═══ Records for this exercise ═══
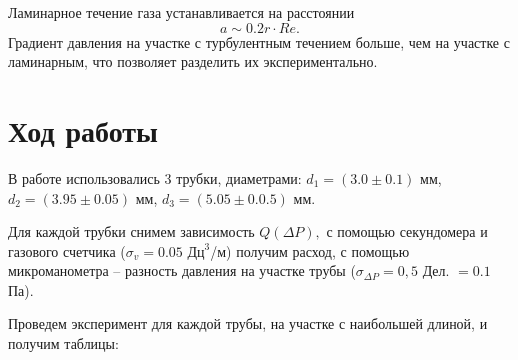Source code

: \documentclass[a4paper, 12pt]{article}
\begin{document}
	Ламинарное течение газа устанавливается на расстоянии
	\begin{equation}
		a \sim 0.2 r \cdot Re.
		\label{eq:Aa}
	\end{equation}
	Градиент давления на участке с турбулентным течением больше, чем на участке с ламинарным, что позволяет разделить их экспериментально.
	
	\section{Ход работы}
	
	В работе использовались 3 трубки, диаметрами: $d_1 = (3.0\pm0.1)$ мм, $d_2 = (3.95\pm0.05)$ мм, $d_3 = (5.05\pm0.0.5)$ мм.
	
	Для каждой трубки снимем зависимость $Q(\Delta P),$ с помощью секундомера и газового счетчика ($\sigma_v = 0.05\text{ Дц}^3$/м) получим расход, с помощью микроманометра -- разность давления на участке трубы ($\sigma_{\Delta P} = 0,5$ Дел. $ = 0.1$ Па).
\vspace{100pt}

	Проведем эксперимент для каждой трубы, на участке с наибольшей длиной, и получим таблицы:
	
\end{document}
═══
**Prompt**
Only the lines from the one containing "a \sim 0.2 r \cdot Re." through the final line of the data belong in the answer, repeated exactly.

**Task response**
		a \sim 0.2 r \cdot Re.
		\label{eq:Aa}
	\end{equation}
	Градиент давления на участке с турбулентным течением больше, чем на участке с ламинарным, что позволяет разделить их экспериментально.
	
	\section{Ход работы}
	
	В работе использовались 3 трубки, диаметрами: $d_1 = (3.0\pm0.1)$ мм, $d_2 = (3.95\pm0.05)$ мм, $d_3 = (5.05\pm0.0.5)$ мм.
	
	Для каждой трубки снимем зависимость $Q(\Delta P),$ с помощью секундомера и газового счетчика ($\sigma_v = 0.05\text{ Дц}^3$/м) получим расход, с помощью микроманометра -- разность давления на участке трубы ($\sigma_{\Delta P} = 0,5$ Дел. $ = 0.1$ Па).
\vspace{100pt}

	Проведем эксперимент для каждой трубы, на участке с наибольшей длиной, и получим таблицы:
	
\end{document}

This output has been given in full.